Hacker News new | past | comments | ask | show | jobs | submit login

Definitely the kind of thing you use a dedicated replica for

We had a little MySQL db, and both the data and the different systems consuming it grew quite rapidly, faster than we could get ahead of given company priorities. We have a read-replica for the BI dashboarding system, and this keeps our world relatively stable and reliable.

Really not a replica. That is a fine shim for early days but it means you are severely limited to what you can do with reporting based on the data structure prod has. A better pattern is prodDB->Kafka/kinesis streams to a reporting DB like redshift/snowflake/big query.

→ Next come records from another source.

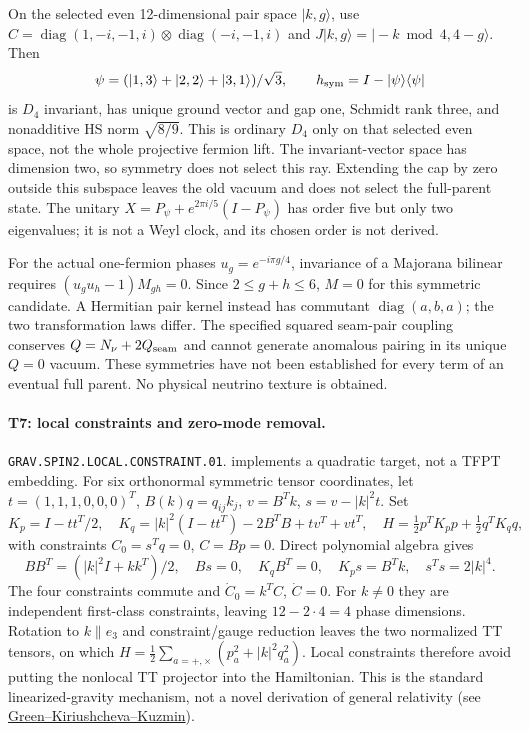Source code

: On the selected even 12-dimensional pair space $|k,g\rangle$, use
$C=\operatorname{diag}(1,-i,-1,i)\otimes\operatorname{diag}(-i,-1,i)$
and $J|k,g\rangle=|-k\bmod4,4-g\rangle$. Then
\[
 \psi=(|1,3\rangle+|2,2\rangle+|3,1\rangle)/\sqrt3,\qquad
 h_{\rm sym}=I-|\psi\rangle\langle\psi|
\]
is $D_4$ invariant, has unique ground vector and gap one, Schmidt rank
three, and nonadditive HS norm $\sqrt{8/9}$. This is ordinary $D_4$ only
on that selected even space, not the whole projective fermion lift.
The invariant-vector space has dimension two, so symmetry does not
select this ray. Extending the cap by zero outside this subspace leaves
the old vacuum and does not select the full-parent state. The unitary
$X=P_\psi+e^{2\pi i/5}(I-P_\psi)$ has order five but only two eigenvalues;
it is not a Weyl clock, and its chosen order is not derived.

For the actual one-fermion phases $u_g=e^{-i\pi g/4}$, invariance of a
Majorana bilinear requires $(u_gu_h-1)M_{gh}=0$. Since $2\le g+h\le6$,
$M=0$ for this symmetric candidate. A Hermitian pair kernel instead has
commutant $\operatorname{diag}(a,b,a)$; the two transformation laws differ.
The specified squared seam-pair coupling conserves
$Q=N_\nu+2Q_{\rm seam}$ and cannot generate anomalous pairing in its
unique $Q=0$ vacuum. These symmetries have not been established for every
term of an eventual full parent. No physical neutrino texture is obtained.

\paragraph{T7: local constraints and zero-mode removal.}
\texttt{GRAV.SPIN2.LOCAL.CONSTRAINT.01}.
implements a quadratic target, not a TFPT embedding. For six orthonormal
symmetric tensor coordinates, let $t=(1,1,1,0,0,0)^T$, $B(k)q=q_{ij}k_j$,
$v=B^Tk$, $s=v-|k|^2t$. Set
\[
 K_p=I-tt^T/2,\quad
 K_q=|k|^2(I-tt^T)-2B^TB+tv^T+vt^T,\quad
 H=\tfrac12p^TK_pp+\tfrac12q^TK_qq,
\]
with constraints $C_0=s^Tq=0$, $C=Bp=0$. Direct polynomial algebra gives
\[
 BB^T=(|k|^2I+kk^T)/2,\quad Bs=0,\quad K_qB^T=0,\quad
 K_ps=B^Tk,\quad s^Ts=2|k|^4.
\]
The four constraints commute and $\dot C_0=k^TC$, $\dot C=0$.
For $k\ne0$ they are independent first-class constraints, leaving
$12-2\cdot4=4$ phase dimensions. Rotation to $k\parallel e_3$ and
constraint/gauge reduction leaves the two normalized TT tensors, on which
$H=\frac12\sum_{a=+,\times}(p_a^2+|k|^2q_a^2)$.
Local constraints therefore avoid putting the nonlocal TT projector into
the Hamiltonian. This is the standard linearized-gravity mechanism, not
a novel derivation of general relativity (see
\href{https://arxiv.org/abs/0710.1430}{Green--Kiriushcheva--Kuzmin}).

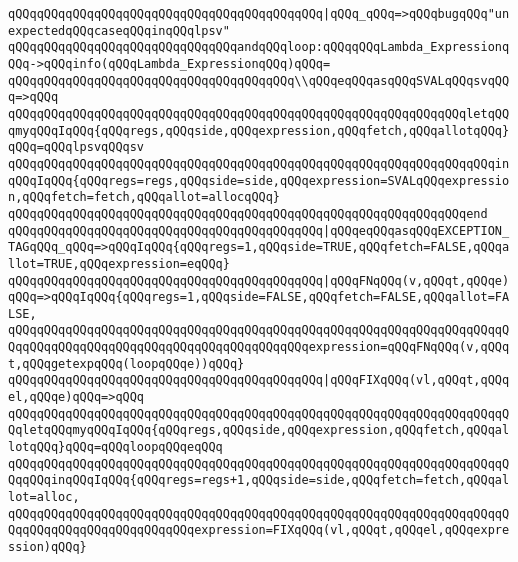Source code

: \verb|qQQqqQQqqQQqqQQqqQQqqQQqqQQqqQQqqQQqqQQqqQQq|\verb#|qQQq_qQQq=>qQQqbugqQQq"unexpectedqQQqcaseqQQqinqQQqlpsv"#\newline
\newline
\verb|qQQqqQQqqQQqqQQqqQQqqQQqqQQqqQQqandqQQqloop:qQQqqQQqLambda_ExpressionqQQq->qQQqinfo(qQQqLambda_ExpressionqQQq)qQQq=|\newline
\verb|qQQqqQQqqQQqqQQqqQQqqQQqqQQqqQQqqQQqqQQq\\qQQqeqQQqasqQQqSVALqQQqsvqQQq=>qQQq|\newline
\verb|qQQqqQQqqQQqqQQqqQQqqQQqqQQqqQQqqQQqqQQqqQQqqQQqqQQqqQQqqQQqqQQqletqQQqmyqQQqIqQQq{qQQqregs,qQQqside,qQQqexpression,qQQqfetch,qQQqallotqQQq}qQQq=qQQqlpsvqQQqsv|\newline
\verb|qQQqqQQqqQQqqQQqqQQqqQQqqQQqqQQqqQQqqQQqqQQqqQQqqQQqqQQqqQQqqQQqqQQqinqQQqIqQQq{qQQqregs=regs,qQQqside=side,qQQqexpression=SVALqQQqexpression,qQQqfetch=fetch,qQQqallot=allocqQQq}|\newline
\verb|qQQqqQQqqQQqqQQqqQQqqQQqqQQqqQQqqQQqqQQqqQQqqQQqqQQqqQQqqQQqqQQqend|\newline
\verb|qQQqqQQqqQQqqQQqqQQqqQQqqQQqqQQqqQQqqQQqqQQq|\verb#|qQQqeqQQqasqQQqEXCEPTION_TAGqQQq_qQQq=>qQQqIqQQq{qQQqregs=1,qQQqside=TRUE,qQQqfetch=FALSE,qQQqallot=TRUE,qQQqexpression=eqQQq}#\newline
\newline
\verb|qQQqqQQqqQQqqQQqqQQqqQQqqQQqqQQqqQQqqQQqqQQq|\verb#|qQQqFNqQQq(v,qQQqt,qQQqe)qQQq=>qQQqIqQQq{qQQqregs=1,qQQqside=FALSE,qQQqfetch=FALSE,qQQqallot=FALSE,#\newline
\verb|qQQqqQQqqQQqqQQqqQQqqQQqqQQqqQQqqQQqqQQqqQQqqQQqqQQqqQQqqQQqqQQqqQQqqQQqqQQqqQQqqQQqqQQqqQQqqQQqqQQqqQQqqQQqqQQqexpression=qQQqFNqQQq(v,qQQqt,qQQqgetexpqQQq(loopqQQqe))qQQq}|\newline
\verb|qQQqqQQqqQQqqQQqqQQqqQQqqQQqqQQqqQQqqQQqqQQq|\verb#|qQQqFIXqQQq(vl,qQQqt,qQQqel,qQQqe)qQQq=>qQQq#\newline
\verb|qQQqqQQqqQQqqQQqqQQqqQQqqQQqqQQqqQQqqQQqqQQqqQQqqQQqqQQqqQQqqQQqqQQqqQQqletqQQqmyqQQqIqQQq{qQQqregs,qQQqside,qQQqexpression,qQQqfetch,qQQqallotqQQq}qQQq=qQQqloopqQQqeqQQq|\newline
\verb|qQQqqQQqqQQqqQQqqQQqqQQqqQQqqQQqqQQqqQQqqQQqqQQqqQQqqQQqqQQqqQQqqQQqqQQqqQQqinqQQqIqQQq{qQQqregs=regs+1,qQQqside=side,qQQqfetch=fetch,qQQqallot=alloc,|\newline
\verb|qQQqqQQqqQQqqQQqqQQqqQQqqQQqqQQqqQQqqQQqqQQqqQQqqQQqqQQqqQQqqQQqqQQqqQQqqQQqqQQqqQQqqQQqqQQqqQQqexpression=FIXqQQq(vl,qQQqt,qQQqel,qQQqexpression)qQQq}|\newline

That way you can shape the data however you need, and it lets data teams avoid bogging down engineering.

That’s putting the cart miles ahead of the horse at small-medium organizations. SQL scales a long way. It’s not a shim - it’s the best way to do business until the technology is a limit for you. Modern RDMS can go a long way.

Scale enough to have people dedicated to building and maintaining data lakes is a late stage problem. Who’s going to go build and maintain that reshaping of data?

I guess I really value data, especially for early stage companies trying to understand users and find fit. I don’t think the DB needs to be a dedicated analyticsDB, MySQL and especially Postgres work great for analytics. My issue is with read replicas. In most cases it doesn’t make sense to force the prod DB to have an analytics friendly schema for the replica to use. Making all those views and interesting in them as important business questions come up shouldn’t require a production DB migration.

That said I’m helping an early stage company and an AWS read replica plus Metabase is meeting most of our needs fine for today. We’ll probably start pushing events to bigquery soon so we can make some metrics that would otherwise take crazy joins and sub queries.

Most early stage companies will be writing queries directly against OLTP tables - which is why a read-only replica of your master DB is the safest/fastest option.

There’s options though yeah? Materialized views are a great fit for data reshaping for such things.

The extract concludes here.